(INPUT)
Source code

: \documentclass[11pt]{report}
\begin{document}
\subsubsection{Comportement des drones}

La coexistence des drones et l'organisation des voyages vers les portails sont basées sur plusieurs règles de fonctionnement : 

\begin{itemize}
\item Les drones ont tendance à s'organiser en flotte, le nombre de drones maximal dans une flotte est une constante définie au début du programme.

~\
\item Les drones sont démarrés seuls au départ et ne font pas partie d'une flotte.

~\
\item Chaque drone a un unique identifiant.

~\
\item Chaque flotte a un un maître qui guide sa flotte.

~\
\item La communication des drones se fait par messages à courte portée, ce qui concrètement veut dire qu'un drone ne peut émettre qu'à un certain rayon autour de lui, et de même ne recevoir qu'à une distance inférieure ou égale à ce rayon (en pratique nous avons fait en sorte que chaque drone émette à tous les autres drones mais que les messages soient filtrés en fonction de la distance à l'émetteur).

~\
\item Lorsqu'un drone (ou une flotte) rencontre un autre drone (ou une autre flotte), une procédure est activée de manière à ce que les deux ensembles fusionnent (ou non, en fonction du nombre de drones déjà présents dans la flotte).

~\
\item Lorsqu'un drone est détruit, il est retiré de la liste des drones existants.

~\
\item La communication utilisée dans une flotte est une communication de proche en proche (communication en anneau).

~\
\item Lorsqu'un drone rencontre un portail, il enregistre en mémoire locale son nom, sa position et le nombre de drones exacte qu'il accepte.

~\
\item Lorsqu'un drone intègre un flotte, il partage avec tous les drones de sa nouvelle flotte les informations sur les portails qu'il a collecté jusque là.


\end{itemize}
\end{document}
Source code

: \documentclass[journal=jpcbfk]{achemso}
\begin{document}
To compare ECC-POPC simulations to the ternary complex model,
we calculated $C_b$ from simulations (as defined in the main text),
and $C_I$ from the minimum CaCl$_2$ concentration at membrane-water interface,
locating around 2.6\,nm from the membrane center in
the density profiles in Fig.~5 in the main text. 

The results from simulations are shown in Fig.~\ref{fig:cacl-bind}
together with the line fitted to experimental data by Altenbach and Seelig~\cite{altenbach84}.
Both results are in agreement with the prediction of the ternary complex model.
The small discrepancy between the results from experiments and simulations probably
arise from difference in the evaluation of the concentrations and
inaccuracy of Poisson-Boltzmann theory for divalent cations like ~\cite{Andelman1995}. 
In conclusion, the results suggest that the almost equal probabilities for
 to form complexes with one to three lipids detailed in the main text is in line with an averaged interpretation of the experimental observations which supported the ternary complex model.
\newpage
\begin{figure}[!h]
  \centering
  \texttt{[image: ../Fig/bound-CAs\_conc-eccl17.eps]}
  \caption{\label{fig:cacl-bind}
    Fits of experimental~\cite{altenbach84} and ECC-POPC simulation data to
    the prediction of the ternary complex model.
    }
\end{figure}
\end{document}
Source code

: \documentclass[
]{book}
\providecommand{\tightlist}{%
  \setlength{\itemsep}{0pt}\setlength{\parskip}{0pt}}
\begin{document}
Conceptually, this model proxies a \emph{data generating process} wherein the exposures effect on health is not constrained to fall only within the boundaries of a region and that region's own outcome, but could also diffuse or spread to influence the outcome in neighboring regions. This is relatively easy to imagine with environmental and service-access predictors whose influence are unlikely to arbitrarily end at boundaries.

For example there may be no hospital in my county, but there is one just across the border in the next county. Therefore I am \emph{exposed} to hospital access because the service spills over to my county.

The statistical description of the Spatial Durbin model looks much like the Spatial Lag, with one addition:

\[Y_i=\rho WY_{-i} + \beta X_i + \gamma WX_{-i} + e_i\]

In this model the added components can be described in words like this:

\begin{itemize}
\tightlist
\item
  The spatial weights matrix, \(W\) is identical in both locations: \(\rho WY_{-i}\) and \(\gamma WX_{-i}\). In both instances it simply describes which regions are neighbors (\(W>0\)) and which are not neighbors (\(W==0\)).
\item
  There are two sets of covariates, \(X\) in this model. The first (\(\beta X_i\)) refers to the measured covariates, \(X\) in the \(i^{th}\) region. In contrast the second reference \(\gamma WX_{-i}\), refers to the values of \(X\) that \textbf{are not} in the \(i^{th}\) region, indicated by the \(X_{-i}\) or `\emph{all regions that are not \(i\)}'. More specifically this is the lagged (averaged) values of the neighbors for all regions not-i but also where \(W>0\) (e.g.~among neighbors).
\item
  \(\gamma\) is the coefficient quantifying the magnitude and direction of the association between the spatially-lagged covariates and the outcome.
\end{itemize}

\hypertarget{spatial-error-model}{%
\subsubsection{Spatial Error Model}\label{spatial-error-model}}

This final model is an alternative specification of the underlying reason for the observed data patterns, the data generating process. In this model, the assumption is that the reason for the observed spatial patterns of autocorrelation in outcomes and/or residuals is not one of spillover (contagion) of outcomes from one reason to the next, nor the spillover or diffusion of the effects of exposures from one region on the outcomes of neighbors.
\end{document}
(End INPUT)
From the line holding "and the outcome." to the final line of the data, output each line exactly and nothing more.

EXERCISE RESPONSE ->
  \(\gamma\) is the coefficient quantifying the magnitude and direction of the association between the spatially-lagged covariates and the outcome.
\end{itemize}

\hypertarget{spatial-error-model}{%
\subsubsection{Spatial Error Model}\label{spatial-error-model}}

This final model is an alternative specification of the underlying reason for the observed data patterns, the data generating process. In this model, the assumption is that the reason for the observed spatial patterns of autocorrelation in outcomes and/or residuals is not one of spillover (contagion) of outcomes from one reason to the next, nor the spillover or diffusion of the effects of exposures from one region on the outcomes of neighbors.
\end{document}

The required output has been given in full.